We evaluated the calibration and discriminatory power of a CRC risk prediction model (ie, Freedman et al1a
model) by using data from a large prospective cohort study. The Freedman et al 1a model was well calibrated overall in both men and women and in most categories of risk factors. However, the model overpredicted risk in the AARP cohort in people with a family history of CRC and in those with a history of screening with polyps, and it underestimated risk in those with a history of screening but no polyps. In addition, we found that the prediction model had a modest discriminatory accuracy, as measured by the AUC or concordance statistic.
Differences between the NIH-AARP questionnaires and those used to develop the model7,8
may account for some of the discrepancies in calibration. The screening time period covered in the NIH-AARP questionnaire was the past 3 years, compared with the past 10 years in the Freedman et al model. Second, there was no time restriction on history of polyps in the NIH-AARP study, whereas Freedman et al used polyps found in the past 10 years. Because a person with screening and polyps in the data used by Freedman et al may have been screened as much as 10 years before, the model might overestimate risk in a person in the NIH-AARP cohort who was screened only 3 years before and who was treated for a polyp found then.
Another disagreement between the observed and the expected number of CRC patient cases was found in family history of CRC. In the NIH-AARP study, participants with a family history of CRC tended to get screening; thus, they also may have had polyps identified. Given that family history was correlated with screening and polyp history and that the risk prediction model overpredicted the risk of screening and had polyp history, overprediction by family history is not surprising.
In women taking aspirin/NSAIDs in the NIH-AARP cohort, the model overpredicted risk by 16%. This may reflect the weak inverse association between aspirin/NSAID use and CRC risk in the NIH-AARP cohort.
The discriminatory power of the CRC prediction model was modest and comparable to other cancer risk models. Studies that validate cancer risk prediction models have reported discriminatory accuracy, as measured by AUC of 0.60 to 0.63 for breast cancer,(9,)10
0.69 for lung cancer,11
0.60 for ovarian cancer,12
and 0.62 for melanoma.13
Although these cancer risk prediction models were developed on the basis of well-established risk factors for these cancers, the modest discriminatory power suggests the need to find additional strong risk predictors.
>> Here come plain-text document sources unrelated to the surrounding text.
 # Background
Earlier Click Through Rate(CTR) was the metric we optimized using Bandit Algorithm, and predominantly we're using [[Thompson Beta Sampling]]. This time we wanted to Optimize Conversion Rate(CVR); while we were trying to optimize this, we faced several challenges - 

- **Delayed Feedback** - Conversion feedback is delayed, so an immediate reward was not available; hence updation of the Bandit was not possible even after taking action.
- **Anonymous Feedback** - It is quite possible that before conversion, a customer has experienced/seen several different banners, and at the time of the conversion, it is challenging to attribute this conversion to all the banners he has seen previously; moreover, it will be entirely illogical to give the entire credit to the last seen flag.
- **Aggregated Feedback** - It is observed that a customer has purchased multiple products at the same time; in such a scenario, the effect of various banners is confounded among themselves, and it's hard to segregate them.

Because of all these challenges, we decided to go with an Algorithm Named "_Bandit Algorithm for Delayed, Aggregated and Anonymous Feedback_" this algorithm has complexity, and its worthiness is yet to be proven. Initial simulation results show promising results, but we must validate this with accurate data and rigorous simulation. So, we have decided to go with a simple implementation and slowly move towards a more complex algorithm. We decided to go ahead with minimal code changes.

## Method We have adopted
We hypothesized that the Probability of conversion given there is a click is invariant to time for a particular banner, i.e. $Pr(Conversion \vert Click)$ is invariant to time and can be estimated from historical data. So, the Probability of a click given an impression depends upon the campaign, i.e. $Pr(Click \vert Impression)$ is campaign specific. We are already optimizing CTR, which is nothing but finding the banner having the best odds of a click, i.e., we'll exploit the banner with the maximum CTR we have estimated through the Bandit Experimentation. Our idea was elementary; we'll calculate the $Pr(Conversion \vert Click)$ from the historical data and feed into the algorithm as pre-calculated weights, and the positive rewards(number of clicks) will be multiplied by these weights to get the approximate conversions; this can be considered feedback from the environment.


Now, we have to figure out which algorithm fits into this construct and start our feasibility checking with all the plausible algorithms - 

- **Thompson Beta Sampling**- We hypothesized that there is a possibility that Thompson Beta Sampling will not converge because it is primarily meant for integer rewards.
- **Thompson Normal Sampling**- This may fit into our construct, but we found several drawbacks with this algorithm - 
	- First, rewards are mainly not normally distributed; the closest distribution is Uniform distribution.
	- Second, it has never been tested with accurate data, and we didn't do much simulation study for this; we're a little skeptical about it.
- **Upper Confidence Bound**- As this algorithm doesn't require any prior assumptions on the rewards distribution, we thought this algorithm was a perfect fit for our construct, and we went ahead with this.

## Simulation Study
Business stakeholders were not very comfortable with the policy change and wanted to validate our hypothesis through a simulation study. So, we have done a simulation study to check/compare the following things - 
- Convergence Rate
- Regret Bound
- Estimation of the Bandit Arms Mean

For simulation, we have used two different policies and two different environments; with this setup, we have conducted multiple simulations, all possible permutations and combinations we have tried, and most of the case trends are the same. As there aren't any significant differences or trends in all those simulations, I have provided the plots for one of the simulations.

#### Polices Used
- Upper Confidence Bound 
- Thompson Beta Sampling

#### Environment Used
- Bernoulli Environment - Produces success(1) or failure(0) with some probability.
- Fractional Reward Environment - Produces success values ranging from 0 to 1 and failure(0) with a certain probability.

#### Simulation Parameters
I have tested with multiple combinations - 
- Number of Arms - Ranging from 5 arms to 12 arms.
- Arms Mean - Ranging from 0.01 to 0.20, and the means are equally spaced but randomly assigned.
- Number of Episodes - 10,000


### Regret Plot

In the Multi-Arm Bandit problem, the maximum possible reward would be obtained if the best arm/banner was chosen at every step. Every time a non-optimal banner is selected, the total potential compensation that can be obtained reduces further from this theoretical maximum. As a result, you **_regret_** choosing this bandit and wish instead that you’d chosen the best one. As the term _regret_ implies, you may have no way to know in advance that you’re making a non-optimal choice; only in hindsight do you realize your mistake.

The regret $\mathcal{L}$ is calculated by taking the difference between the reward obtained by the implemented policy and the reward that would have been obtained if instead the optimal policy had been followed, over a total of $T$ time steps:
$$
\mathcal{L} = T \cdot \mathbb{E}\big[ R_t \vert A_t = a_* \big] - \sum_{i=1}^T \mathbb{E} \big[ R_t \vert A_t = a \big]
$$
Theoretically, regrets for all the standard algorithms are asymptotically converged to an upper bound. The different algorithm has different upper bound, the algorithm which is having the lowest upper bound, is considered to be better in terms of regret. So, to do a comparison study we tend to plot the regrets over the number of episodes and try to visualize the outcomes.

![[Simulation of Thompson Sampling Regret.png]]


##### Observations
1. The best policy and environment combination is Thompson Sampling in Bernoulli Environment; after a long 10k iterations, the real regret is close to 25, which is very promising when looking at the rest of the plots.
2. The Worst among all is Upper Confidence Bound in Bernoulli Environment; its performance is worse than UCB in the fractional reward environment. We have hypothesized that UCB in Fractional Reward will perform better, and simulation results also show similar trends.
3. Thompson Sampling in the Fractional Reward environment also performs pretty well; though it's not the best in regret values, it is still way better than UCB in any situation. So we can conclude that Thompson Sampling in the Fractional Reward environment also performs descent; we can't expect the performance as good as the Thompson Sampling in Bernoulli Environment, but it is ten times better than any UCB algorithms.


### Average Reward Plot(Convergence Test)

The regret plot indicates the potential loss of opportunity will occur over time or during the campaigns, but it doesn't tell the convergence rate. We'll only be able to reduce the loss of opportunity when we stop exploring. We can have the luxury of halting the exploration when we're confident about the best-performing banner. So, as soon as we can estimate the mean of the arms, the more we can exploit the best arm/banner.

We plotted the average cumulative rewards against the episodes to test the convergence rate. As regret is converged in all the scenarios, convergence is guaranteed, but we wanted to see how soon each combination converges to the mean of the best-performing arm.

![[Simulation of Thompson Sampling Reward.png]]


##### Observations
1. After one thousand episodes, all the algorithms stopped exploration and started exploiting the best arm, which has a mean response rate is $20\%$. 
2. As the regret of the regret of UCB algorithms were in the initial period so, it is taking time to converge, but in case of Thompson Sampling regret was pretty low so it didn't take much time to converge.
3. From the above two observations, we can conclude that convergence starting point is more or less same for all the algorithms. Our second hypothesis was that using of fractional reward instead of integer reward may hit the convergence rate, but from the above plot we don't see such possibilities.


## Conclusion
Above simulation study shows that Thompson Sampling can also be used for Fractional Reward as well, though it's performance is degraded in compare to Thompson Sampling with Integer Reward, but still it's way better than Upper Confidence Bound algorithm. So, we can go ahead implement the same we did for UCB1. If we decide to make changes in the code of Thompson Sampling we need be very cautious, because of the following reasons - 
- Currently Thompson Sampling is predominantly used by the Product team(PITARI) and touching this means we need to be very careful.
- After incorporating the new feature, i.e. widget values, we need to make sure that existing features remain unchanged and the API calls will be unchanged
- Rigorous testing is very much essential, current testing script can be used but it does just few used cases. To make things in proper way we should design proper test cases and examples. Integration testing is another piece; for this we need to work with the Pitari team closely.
Overall, our validation results were comparable with those for other cancer risk models, such as breast and lung cancer.11,14
The risk prediction model was well calibrated in the NIH-AARP cohort, with some exceptions, despite some differences between this population and the population used to develop the model. The NIH-AARP study population was younger (mostly younger than 70 years) and had a higher socioeconomic status and education level; these factors have been related to healthier lifestyle, easier access to regular cancer screening, and lower CRC risk. These differences may account for differences in the strengths of some associations with risk factors.
The relative risk features of the prediction model were based on retrospective, case-control data. It is possible that some risk factors, especially those related to behavior, may be subject to recall bias. Although the risk estimates in the prediction model were comparable to those from other published studies, the associations between risk factors and CRC tended to be stronger in the case-control studies than in the prospective cohort studies.
In conclusion, the CRC risk prediction model developed by Freedman et al was well calibrated by using a large prospective cohort study, and it had a modest discriminatory power to distinguish an individual's CRC risk. This CRC prediction model can be recommended for broader use.